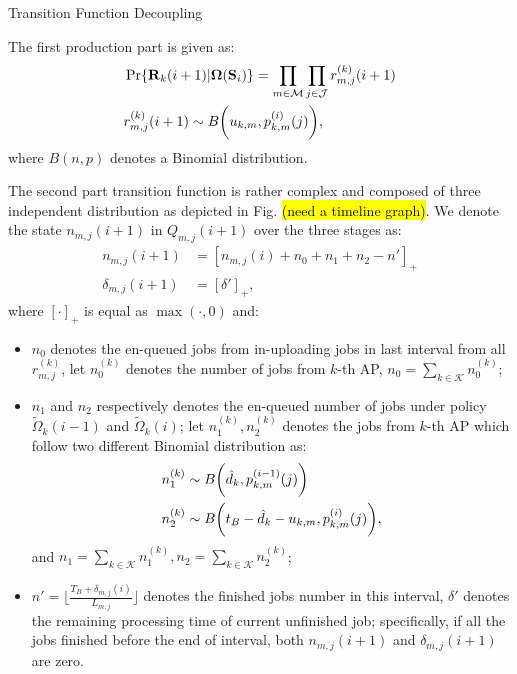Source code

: \documentclass[10pt, conference, letterpaper]{IEEEtran}
\renewcommand{\vec}{\mathbf}
\DeclarePairedDelimiter{\Paren}{\bigg(}{\bigg)}
\newcommand{\apSet}{\mathcal{K}}
\newcommand{\esSet}{\mathcal{M}}
\newcommand{\jSpace}{\mathcal{J}}
\newcommand{\Stat}{\mathbf{S}}
\newcommand{\Policy}{\mathbf{\Omega}}
\begin{document}
    \appendices

    \begin{section}{Transition Function Decoupling}
        \label{trans-decouple}

        The first production part is given as:
        \begin{align*}
            &\Pr\{\vec{R}_k(i+1)|\Policy(\Stat_i)\} = \prod_{m\in\esSet}\prod_{j\in\jSpace} r^{(k)}_{m,j}(i+1)
            \\
            &r^{(k)}_{m,j}(i+1) \sim B\Paren{u_{k,m},p^{(i)}_{k,m}(j)},
        \end{align*}
        where $B(n,p)$ denotes a Binomial distribution.
            
        The second part transition function is rather complex and composed of three independent distribution as depicted in Fig. \hl{(need a timeline graph)}. We denote the state $n_{m,j}(i+1)$ in $Q_{m,j}(i+1)$ over the three stages as:
        \begin{align*}
            n_{m,j}(i+1) &= [n_{m,j}(i) + n_0 + n_1 + n_2 -n']_+
            \\
            \delta_{m,j}(i+1) &= [\delta']_+,
        \end{align*}
        where $[\cdot]_+$ is equal as $\max(\cdot, 0)$ and:
        \begin{itemize}
            \item $n_0$ denotes the en-queued jobs from in-uploading jobs in last interval from all $r^{(k)}_{m,j}$, let $n^{(k)}_0$ denotes the number of jobs from $k$-th AP, $n_0 = \sum_{k\in\apSet} n^{(k)}_0$;
            \item $n_1$ and $n_2$ respectively denotes the en-queued number of jobs under policy $\tilde{\Omega}_k(i-1)$ and $\tilde{\Omega}_k(i)$; let $n^{(k)}_1, n^{(k)}_2$ denotes the jobs from $k$-th AP which follow two different Binomial distribution as:
            \begin{align*}
                n^{(k)}_1 &\sim B\Paren{\hat{d}_k, p^{(i-1)}_{k,m}(j)}
                \\
                n^{(k)}_2 &\sim B\Paren{t_B - \hat{d}_k - u_{k,m}, p^{(i)}_{k,m}(j)},
            \end{align*}
            and $n_1 = \sum_{k\in\apSet}n^{(k)}_1, n_2=\sum_{k\in\apSet}n^{(k)}_2$;
            \item $n' = \lfloor\frac{T_B+\delta_{m,j}(i)}{L_{m,j}}\rfloor$ denotes the finished jobs number in this interval, $\delta'$ denotes the remaining processing time of current unfinished job; specifically, if all the jobs finished before the end of interval, both $n_{m,j}(i+1)$ and $\delta_{m,j}(i+1)$ are zero.

\end{itemize}
\end{section}
\end{document}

PROBLEM TO WORK ON - For each line of the material that includes the word "jobs", make a copy.

REPLY -
            \item $n_0$ denotes the en-queued jobs from in-uploading jobs in last interval from all $r^{(k)}_{m,j}$, let $n^{(k)}_0$ denotes the number of jobs from $k$-th AP, $n_0 = \sum_{k\in\apSet} n^{(k)}_0$;
            \item $n_1$ and $n_2$ respectively denotes the en-queued number of jobs under policy $\tilde{\Omega}_k(i-1)$ and $\tilde{\Omega}_k(i)$; let $n^{(k)}_1, n^{(k)}_2$ denotes the jobs from $k$-th AP which follow two different Binomial distribution as:
            \item $n' = \lfloor\frac{T_B+\delta_{m,j}(i)}{L_{m,j}}\rfloor$ denotes the finished jobs number in this interval, $\delta'$ denotes the remaining processing time of current unfinished job; specifically, if all the jobs finished before the end of interval, both $n_{m,j}(i+1)$ and $\delta_{m,j}(i+1)$ are zero.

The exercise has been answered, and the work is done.